An implantable brain-computer
interface the size of an aspirin has been clinically
tested on humans by American company
Cyberkinetics. The
'BrainGate' device can provide paralysed or
motor-impaired patients a mode of
communication through the translation of
thought into direct computer control. The
technology driving this breakthrough in the
Brain-Machine-Interface field has a myriad of
potential applications, including the development
of human augmentation for military and
commercial purposes.


BRAINGATE—EMPOWERING THE HUMAN BRAIN:

The BrainGate System is used to sense, transmit,
analyze and apply the language of neurons. The
System consists of a sensor that is implanted on
the motor cortex of the brain and a device that
analyzes brain signals. This sensor consists of a
tiny chip (smaller than a baby aspirin) with
hundred electrode sensors-each thinner than a
hair- that detect brain cell electrical activity. The
principle of operation behind the BrainGate
System is that with intact brain function, brain
signals are generated even though they are not
sent to the arms, hands and legs. The signals are
interpreted and translated into cursor
movements, offering the user an alternate
“BrainGate pathway” to control a computer with
thought, just as individuals who have the ability
to move their hands use a mouse.


THE CONNECTOR:

When somebody thinks “move cursor
up and left” his cortical neurons fire in a
distinctive pattern; the signal is transmitted
through the pedestal plug attached to the skull.

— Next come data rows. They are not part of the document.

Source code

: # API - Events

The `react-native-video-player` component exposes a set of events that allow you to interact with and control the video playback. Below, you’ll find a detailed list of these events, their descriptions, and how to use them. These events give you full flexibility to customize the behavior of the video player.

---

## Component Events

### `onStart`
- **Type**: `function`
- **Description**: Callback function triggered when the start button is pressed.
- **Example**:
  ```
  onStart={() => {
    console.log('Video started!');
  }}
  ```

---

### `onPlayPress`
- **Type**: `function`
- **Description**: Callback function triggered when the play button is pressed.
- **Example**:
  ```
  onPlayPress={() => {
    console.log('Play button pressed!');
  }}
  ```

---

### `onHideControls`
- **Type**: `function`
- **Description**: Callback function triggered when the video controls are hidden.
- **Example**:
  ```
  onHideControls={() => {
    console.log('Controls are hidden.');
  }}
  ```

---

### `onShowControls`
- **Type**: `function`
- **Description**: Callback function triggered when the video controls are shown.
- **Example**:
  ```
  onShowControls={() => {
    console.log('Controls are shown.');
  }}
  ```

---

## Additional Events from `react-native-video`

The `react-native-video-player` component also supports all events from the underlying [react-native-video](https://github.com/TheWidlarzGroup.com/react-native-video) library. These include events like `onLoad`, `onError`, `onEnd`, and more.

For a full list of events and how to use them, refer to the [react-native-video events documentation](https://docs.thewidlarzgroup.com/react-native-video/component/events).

BCI versus Neuroprosthetics:

Neuroprosthetics is an area of
neuroscience concerned with neural prosthesesusing
artificial devices to replace the function of
impaired nervous systems or sensory organs. The
most widely used neuroprosthetic device is the
cochlear implant, which was implanted in
approximately 70,000 people world wide as of
2005 according to the statistics conducted. There
are also several neuroprosthetic devices that aim
to restore vision, including retinal implants, optic
nerve cuffs and implants directly into the visual
cortex.



Human BCI Interface:
Non-invasive BCIs:

As well as invasive experiments (see
below), there have also been experiments in
humans using non-invasive neuroimaging
technologies as interfaces.
Electroencephalography (EEG) is the most
studied potential human interface, mainly due to
its fine temporal resolution, ease of use,
portability and low set-up cost. However
practical use of EEG as a BCI requires a great
deal of user training and is highly susceptible to
noise. For example, in experiments beginning in
the mid-1990s, Niels Birbaumer of the
University of Tübingen in Germany used EEG
recordings of slow cortical potential to give
paralysed patients limited control over a
computer cursor. (Birbaumer had earlier trained
epileptics to prevent impending fits by
controlling this low voltage wave.) The
experiment saw ten patients trained to move a
computer cursor by controlling their brainwaves.
The process was slow, requiring more than an
hour for patients to write 100 characters with the
cursor, while training often took many months.